**Directions:**
Your answer should be the lines of the data below that contain "transactions".

------------------------------------

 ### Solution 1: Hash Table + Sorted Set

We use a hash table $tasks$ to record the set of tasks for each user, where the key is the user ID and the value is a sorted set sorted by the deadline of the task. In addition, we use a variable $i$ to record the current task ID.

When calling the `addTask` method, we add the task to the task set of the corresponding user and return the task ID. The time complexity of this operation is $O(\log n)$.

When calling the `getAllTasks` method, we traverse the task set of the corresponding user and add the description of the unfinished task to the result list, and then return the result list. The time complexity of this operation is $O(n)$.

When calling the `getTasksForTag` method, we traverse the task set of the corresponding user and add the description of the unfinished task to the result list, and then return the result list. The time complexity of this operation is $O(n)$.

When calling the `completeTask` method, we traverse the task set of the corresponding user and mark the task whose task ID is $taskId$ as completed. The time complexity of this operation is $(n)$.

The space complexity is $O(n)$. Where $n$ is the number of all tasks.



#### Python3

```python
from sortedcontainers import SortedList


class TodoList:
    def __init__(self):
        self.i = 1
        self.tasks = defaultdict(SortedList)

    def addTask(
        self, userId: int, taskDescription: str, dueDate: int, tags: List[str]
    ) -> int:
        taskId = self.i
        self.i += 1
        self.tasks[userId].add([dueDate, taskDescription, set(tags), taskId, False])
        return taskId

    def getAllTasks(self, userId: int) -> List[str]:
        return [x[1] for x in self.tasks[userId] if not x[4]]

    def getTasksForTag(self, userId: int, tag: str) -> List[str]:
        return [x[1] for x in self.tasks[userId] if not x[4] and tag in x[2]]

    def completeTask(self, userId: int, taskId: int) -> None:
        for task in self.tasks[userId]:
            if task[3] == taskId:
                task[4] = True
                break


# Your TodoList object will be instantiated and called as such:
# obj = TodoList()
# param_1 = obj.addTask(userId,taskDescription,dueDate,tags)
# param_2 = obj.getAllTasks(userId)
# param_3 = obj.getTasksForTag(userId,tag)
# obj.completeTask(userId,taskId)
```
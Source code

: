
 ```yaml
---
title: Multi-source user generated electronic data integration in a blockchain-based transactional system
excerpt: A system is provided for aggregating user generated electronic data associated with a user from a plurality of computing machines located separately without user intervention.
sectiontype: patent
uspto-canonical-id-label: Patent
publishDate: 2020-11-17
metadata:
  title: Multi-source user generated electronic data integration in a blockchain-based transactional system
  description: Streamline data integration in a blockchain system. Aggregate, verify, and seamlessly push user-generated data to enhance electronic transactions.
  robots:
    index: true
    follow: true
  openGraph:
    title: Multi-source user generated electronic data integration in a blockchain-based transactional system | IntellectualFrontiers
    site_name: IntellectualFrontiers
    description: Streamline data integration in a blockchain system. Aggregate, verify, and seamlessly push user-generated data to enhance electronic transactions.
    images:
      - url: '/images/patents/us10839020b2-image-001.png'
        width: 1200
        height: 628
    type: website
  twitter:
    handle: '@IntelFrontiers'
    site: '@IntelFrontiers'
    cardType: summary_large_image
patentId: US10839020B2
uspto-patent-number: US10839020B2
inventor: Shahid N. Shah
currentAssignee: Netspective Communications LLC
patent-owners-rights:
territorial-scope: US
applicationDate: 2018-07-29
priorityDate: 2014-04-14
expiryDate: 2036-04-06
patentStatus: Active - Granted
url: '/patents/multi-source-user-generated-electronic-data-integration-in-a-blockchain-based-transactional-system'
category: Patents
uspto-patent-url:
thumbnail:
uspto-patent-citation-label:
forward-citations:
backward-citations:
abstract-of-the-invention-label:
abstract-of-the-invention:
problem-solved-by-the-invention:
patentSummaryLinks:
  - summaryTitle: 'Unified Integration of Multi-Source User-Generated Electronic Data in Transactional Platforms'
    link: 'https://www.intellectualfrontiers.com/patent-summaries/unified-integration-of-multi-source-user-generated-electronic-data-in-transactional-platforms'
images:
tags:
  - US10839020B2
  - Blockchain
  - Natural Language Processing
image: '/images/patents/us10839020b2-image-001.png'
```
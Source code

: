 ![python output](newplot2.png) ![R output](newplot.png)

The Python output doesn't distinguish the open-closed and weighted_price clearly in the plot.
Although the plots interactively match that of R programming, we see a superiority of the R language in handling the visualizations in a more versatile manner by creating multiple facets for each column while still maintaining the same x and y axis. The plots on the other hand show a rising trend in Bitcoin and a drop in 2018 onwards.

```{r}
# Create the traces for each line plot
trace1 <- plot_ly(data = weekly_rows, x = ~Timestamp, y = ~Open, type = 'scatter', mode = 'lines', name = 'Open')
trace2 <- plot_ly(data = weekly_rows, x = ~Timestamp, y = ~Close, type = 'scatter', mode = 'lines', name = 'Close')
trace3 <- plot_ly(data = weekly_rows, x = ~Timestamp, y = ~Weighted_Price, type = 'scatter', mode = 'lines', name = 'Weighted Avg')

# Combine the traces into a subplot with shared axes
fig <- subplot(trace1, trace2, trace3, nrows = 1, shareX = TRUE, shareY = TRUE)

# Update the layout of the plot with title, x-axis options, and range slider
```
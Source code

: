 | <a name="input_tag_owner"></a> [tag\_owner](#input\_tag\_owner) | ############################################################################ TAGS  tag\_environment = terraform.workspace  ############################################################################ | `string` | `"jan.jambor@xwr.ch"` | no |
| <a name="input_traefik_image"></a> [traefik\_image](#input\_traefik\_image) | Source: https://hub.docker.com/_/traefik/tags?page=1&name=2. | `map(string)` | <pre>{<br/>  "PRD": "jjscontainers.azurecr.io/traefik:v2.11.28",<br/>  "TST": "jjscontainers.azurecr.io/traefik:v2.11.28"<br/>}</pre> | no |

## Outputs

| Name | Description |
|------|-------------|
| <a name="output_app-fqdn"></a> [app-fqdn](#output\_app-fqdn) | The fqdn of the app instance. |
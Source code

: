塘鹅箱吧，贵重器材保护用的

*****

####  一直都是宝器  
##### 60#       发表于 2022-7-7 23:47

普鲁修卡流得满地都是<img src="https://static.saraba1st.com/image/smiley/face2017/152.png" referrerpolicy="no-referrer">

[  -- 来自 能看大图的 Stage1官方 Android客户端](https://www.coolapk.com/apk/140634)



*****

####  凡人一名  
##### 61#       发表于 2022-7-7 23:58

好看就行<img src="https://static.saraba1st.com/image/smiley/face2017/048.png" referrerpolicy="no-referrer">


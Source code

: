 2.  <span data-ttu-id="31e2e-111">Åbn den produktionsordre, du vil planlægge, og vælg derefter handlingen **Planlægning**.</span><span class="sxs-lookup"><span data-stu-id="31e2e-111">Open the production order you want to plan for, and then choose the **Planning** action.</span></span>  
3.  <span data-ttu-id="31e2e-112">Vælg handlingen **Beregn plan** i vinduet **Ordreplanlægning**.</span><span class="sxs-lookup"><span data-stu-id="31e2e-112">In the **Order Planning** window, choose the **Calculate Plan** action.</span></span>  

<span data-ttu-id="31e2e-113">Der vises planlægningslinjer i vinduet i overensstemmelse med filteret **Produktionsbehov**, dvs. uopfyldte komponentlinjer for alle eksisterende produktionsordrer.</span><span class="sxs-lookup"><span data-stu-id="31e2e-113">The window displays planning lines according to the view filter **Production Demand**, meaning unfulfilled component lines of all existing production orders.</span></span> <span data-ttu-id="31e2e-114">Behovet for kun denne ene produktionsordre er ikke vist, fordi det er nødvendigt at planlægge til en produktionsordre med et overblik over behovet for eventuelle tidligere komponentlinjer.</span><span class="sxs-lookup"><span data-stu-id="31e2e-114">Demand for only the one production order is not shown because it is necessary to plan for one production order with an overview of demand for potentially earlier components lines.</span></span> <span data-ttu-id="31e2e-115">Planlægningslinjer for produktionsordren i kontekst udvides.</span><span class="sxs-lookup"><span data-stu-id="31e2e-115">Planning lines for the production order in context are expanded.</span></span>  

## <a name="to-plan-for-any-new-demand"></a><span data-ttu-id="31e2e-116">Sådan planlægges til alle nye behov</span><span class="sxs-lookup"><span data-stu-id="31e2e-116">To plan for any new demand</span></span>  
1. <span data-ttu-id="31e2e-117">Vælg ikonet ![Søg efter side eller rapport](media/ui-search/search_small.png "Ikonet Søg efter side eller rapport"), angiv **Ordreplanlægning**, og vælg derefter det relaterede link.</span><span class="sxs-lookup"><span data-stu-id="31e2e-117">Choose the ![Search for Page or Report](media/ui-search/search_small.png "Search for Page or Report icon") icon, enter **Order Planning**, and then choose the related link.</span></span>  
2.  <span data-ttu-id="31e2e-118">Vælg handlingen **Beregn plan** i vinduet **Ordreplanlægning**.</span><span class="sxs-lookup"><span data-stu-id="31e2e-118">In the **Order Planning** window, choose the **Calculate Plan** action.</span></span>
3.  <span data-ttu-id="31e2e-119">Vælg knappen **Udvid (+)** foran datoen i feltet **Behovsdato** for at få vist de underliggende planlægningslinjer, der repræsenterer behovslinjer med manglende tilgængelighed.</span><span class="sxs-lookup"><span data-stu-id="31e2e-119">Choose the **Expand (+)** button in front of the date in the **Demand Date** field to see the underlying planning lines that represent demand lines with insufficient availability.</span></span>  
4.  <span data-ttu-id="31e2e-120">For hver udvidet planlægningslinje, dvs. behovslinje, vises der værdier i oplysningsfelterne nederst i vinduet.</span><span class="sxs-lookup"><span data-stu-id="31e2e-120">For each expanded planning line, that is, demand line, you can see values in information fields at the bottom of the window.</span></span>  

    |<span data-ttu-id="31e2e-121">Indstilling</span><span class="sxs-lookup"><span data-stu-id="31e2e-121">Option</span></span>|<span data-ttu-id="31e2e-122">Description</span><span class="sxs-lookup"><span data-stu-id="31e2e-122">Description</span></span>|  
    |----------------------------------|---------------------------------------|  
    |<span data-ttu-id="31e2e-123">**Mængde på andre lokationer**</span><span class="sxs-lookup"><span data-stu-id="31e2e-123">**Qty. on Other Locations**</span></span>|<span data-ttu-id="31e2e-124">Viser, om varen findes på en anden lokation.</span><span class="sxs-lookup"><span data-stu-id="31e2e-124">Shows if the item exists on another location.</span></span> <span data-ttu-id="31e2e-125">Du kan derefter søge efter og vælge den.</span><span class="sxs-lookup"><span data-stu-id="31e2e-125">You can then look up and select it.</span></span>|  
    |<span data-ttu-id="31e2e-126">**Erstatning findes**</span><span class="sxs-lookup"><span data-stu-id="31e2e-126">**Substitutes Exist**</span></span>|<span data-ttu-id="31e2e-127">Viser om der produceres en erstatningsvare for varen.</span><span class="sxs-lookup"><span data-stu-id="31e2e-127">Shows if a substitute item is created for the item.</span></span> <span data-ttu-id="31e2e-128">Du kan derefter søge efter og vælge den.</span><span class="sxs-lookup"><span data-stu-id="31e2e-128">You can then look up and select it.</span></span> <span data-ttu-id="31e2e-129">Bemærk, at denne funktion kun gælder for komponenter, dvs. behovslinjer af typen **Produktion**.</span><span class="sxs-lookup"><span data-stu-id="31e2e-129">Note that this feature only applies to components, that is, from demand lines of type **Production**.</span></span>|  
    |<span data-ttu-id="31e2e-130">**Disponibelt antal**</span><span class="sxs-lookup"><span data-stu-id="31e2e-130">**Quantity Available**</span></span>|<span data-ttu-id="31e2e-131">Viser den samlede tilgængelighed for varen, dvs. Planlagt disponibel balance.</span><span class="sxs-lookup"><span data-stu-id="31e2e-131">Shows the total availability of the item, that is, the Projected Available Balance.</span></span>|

------------------------------------

**Output:**
  description: Streamline data integration in a blockchain system. Aggregate, verify, and seamlessly push user-generated data to enhance electronic transactions.
    description: Streamline data integration in a blockchain system. Aggregate, verify, and seamlessly push user-generated data to enhance electronic transactions.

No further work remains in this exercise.